WHAT TO PRODUCE: Check every line of the entries below for the word "parse", and copy the ones that have it.

(Collected data entries)
◆ ◆ ◆ ◆ ◆

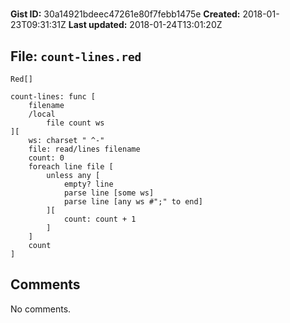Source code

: # 

**Gist ID:** 30a14921bdeec47261e80f7febb1475e
**Created:** 2018-01-23T09:31:31Z
**Last updated:** 2018-01-24T13:01:20Z

## File: `count-lines.red`

```Red
Red[]

count-lines: func [
	filename
	/local
		file count ws
][
	ws: charset " ^-"
	file: read/lines filename
	count: 0
	foreach line file [
		unless any [
			empty? line
			parse line [some ws]
			parse line [any ws #";" to end]
		][
			count: count + 1
		]
	]
	count
]

```

## Comments

No comments.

◆ ◆ ◆ ◆ ◆

SOLUTION:
			parse line [some ws]
			parse line [any ws #";" to end]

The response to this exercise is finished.